▶ _Listed entries_
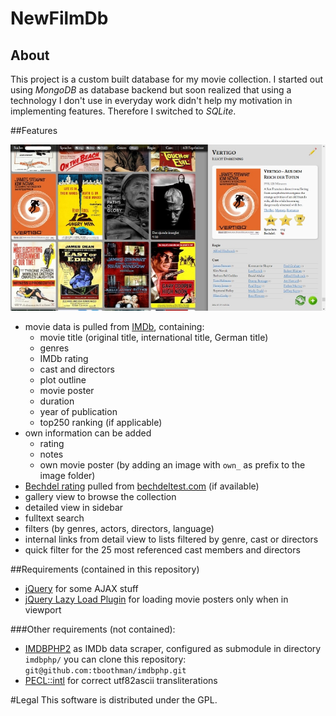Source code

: # NewFilmDb

## About

This project is a custom built database for my movie collection. I started out using *MongoDB* as database backend but soon realized that using a technology I don't use in everyday work didn't help my motivation in implementing features. Therefore I switched to *SQLite*.

##Features

![Screenshot NewFilmDb](/screenshot.jpg?raw=true)

* movie data is pulled from [IMDb](http://www.imdb.com "Internet Movie Database"), containing:
  * movie title (original title, international title, German title)
  * genres
  * IMDb rating
  * cast and directors
  * plot outline
  * movie poster
  * duration
  * year of publication
  * top250 ranking (if applicable)
* own information can be added
  * rating
  * notes
  * own movie poster (by adding an image with `own_` as prefix to the image folder)
* [Bechdel rating](https://en.wikipedia.org/wiki/Bechdel_test) pulled from [bechdeltest.com](http://bechdeltest.com) (if available)
* gallery view to browse the collection
* detailed view in sidebar
* fulltext search
* filters (by genres, actors, directors, language)
* internal links from detail view to lists filtered by genre, cast or directors
* quick filter for the 25 most referenced cast members and directors

##Requirements (contained in this repository)

  * [jQuery](http://jquery.com/) for some AJAX stuff
  * [jQuery Lazy Load Plugin](http://www.appelsiini.net/projects/lazyload) for
    loading movie posters only when in viewport

###Other requirements (not contained):

  * [IMDBPHP2](http://projects.izzysoft.de/trac/imdbphp/) as IMDb data scraper,
    configured as submodule in directory `imdbphp/`
    you can clone this repository: `git@github.com:tboothman/imdbphp.git`
  * [PECL::intl](https://pecl.php.net/package/intl) for correct utf82ascii transliterations


#Legal
This software is distributed under the GPL.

▶ _About this exercise_
An exact repeat of the lines from the one containing "can be added" through the final line of the entries is the whole answer.

▶ _Your solution_
* own information can be added
  * rating
  * notes
  * own movie poster (by adding an image with `own_` as prefix to the image folder)
* [Bechdel rating](https://en.wikipedia.org/wiki/Bechdel_test) pulled from [bechdeltest.com](http://bechdeltest.com) (if available)
* gallery view to browse the collection
* detailed view in sidebar
* fulltext search
* filters (by genres, actors, directors, language)
* internal links from detail view to lists filtered by genre, cast or directors
* quick filter for the 25 most referenced cast members and directors

##Requirements (contained in this repository)

  * [jQuery](http://jquery.com/) for some AJAX stuff
  * [jQuery Lazy Load Plugin](http://www.appelsiini.net/projects/lazyload) for
    loading movie posters only when in viewport

###Other requirements (not contained):

  * [IMDBPHP2](http://projects.izzysoft.de/trac/imdbphp/) as IMDb data scraper,
    configured as submodule in directory `imdbphp/`
    you can clone this repository: `git@github.com:tboothman/imdbphp.git`
  * [PECL::intl](https://pecl.php.net/package/intl) for correct utf82ascii transliterations


#Legal
This software is distributed under the GPL.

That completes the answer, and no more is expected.